Agent Skill · NVIDIA NIM

tao-run-on-lepton

DGX Cloud Lepton managed GPU compute platform with run/status/cancel interface. Use when submitting TAO jobs to DGX Cloud, dispatching training/eval/inference to Lepton GPU resources, or managing Lepton workspace deployments. Trigger phrases include "run on Lepton", "submit to DGX Cloud", "Lepton job", "managed GPU on DGX Cloud".

Provider: NVIDIA NIM Path in repo: skills/tao-run-on-lepton/SKILL.md

Skill body

Lepton

Managed GPU compute platform on DGX Cloud. Jobs are submitted as container workloads that run on dedicated or shared GPU node groups.

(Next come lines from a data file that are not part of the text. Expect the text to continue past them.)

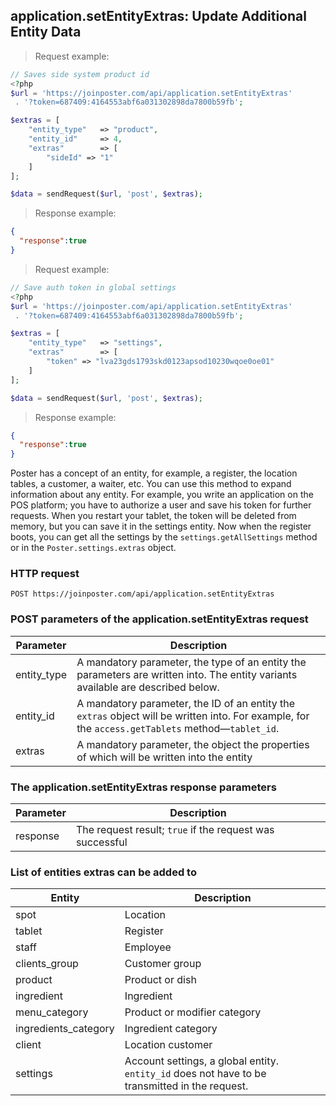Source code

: ## application.setEntityExtras: Update Additional Entity Data

> Request example:

```php
// Saves side system product id 
<?php
$url = 'https://joinposter.com/api/application.setEntityExtras'
 . '?token=687409:4164553abf6a031302898da7800b59fb';

$extras = [
    "entity_type"   => "product",
    "entity_id"     => 4,
    "extras"        => [
        "sideId" => "1"
    ]
];

$data = sendRequest($url, 'post', $extras);

```

> Response example:

```json
{
  "response":true
}
```

> Request example:

```php
// Save auth token in global settings 
<?php
$url = 'https://joinposter.com/api/application.setEntityExtras'
 . '?token=687409:4164553abf6a031302898da7800b59fb';

$extras = [
    "entity_type"   => "settings",
    "extras"        => [
        "token" => "lva23gds1793skd0123apsod10230wqoe0oe01"
    ]
];

$data = sendRequest($url, 'post', $extras);

```

> Response example:

```json
{
  "response":true
}
```

Poster has a concept of an entity, for example, a register, the location tables, a customer, a waiter, etc. 
You can use this method to expand information about any entity. 
For example, you write an application on the POS platform; you have to authorize a user and save his token for further requests. 
When you restart your tablet, the token will be deleted from memory, but you can save it in the settings entity. 
Now when the register boots, you can get all the settings by the `settings.getAllSettings` method or in the `Poster.settings.extras` object.

### HTTP request

`POST https://joinposter.com/api/application.setEntityExtras`

### POST parameters of the application.setEntityExtras request

Parameter | Description
--------- | -----------
entity_type | A mandatory parameter, the type of an entity the parameters are written into. The entity variants available are described below.
entity_id | A mandatory parameter, the ID of an entity the `extras` object will be written into. For example, for the `access.getTablets` method—`tablet_id`.
extras | A mandatory parameter, the object the properties of which will be written into the entity

### The application.setEntityExtras response parameters

Parameter | Description
--------- | -----------
response | The request result; `true` if the request was successful

### List of entities extras can be added to

Entity | Description
--- | ---
spot | Location
tablet | Register
staff | Employee
clients_group | Customer group
product | Product or dish
ingredient | Ingredient
menu_category | Product or modifier category
ingredients_category | Ingredient category
client | Location customer
settings | Account settings, a global entity. `entity_id` does not have to be transmitted in the request.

Lepton handles scheduling, image pulling, log collection, and job lifecycle.

Use Lepton when you need cloud-based GPU compute without managing Kubernetes or SLURM infrastructure directly.

Preflight

Lepton is API-first — no docker-run alternative. This skill needs the TAO SDK with the Lepton extra. nvidia-tao-sdk is on public PyPI; the pinned version lives in versions.yaml (wheels.tao_sdk_lepton), resolved via scripts/resolve_versions_key.py:

PIN=$("${TAO_SKILL_BANK_PATH:?}/scripts/resolve_versions_key.py" wheels.tao_sdk_lepton)
python -c "import tao_sdk" 2>/dev/null || {
  echo "MISSING: nvidia-tao-sdk not installed. Run:"
  echo "  pip install \"$PIN\""
  exit 1
}
python -c "import leptonai" 2>/dev/null || {
  echo "MISSING: lepton extra not installed. Run:"
  echo "  pip install \"$PIN\""
  exit 1
}

If missing, the agent prompts the user to authorize the install via Bash, then re-runs the preflight before continuing.

Credentials

Launch Preflight

Before generating scripts or submitting jobs:

  1. Verify LEPTON_WORKSPACE_ID and LEPTON_AUTH_TOKEN are set.
  2. Verify the workspace API is reachable with the packaged helper: scripts/check_tao_launch_preflight.py --platform lepton ....
  3. For s3:// datasets/results, verify ACCESS_KEY and SECRET_KEY are set and the exact paths are readable with aws s3 ls.
  4. For NFS/Lustre mounted paths, require proof from Lepton volume/storage permissions that the path will be mounted into the job. Do not treat a local filesystem test -e on the agent host as proof for Lepton jobs.
  5. Verify model-specific credentials such as HF_TOKEN before launch.

Backend Details

LeptonSDK.create_job accepts these Lepton-specific kwargs (in addition to the platform-agnostic ones — image, command, gpu_count, env_vars, inputs, outputs, hooks):

Discovering the workspace’s shapes / volumes

shapes = sdk.list_resource_shapes()
# {<platform_id>: {"cluster": ..., "gpu_type": "gpu.8xh100-sxm",
#                   "gpu_count": 8, "instance_type": ..., ...}, ...}

volumes = sdk.get_volumes(node_group_id="my-h100-pool")
# [{"name": "lustre", "from_path": "/lustre", "type": "Lustre"}, ...]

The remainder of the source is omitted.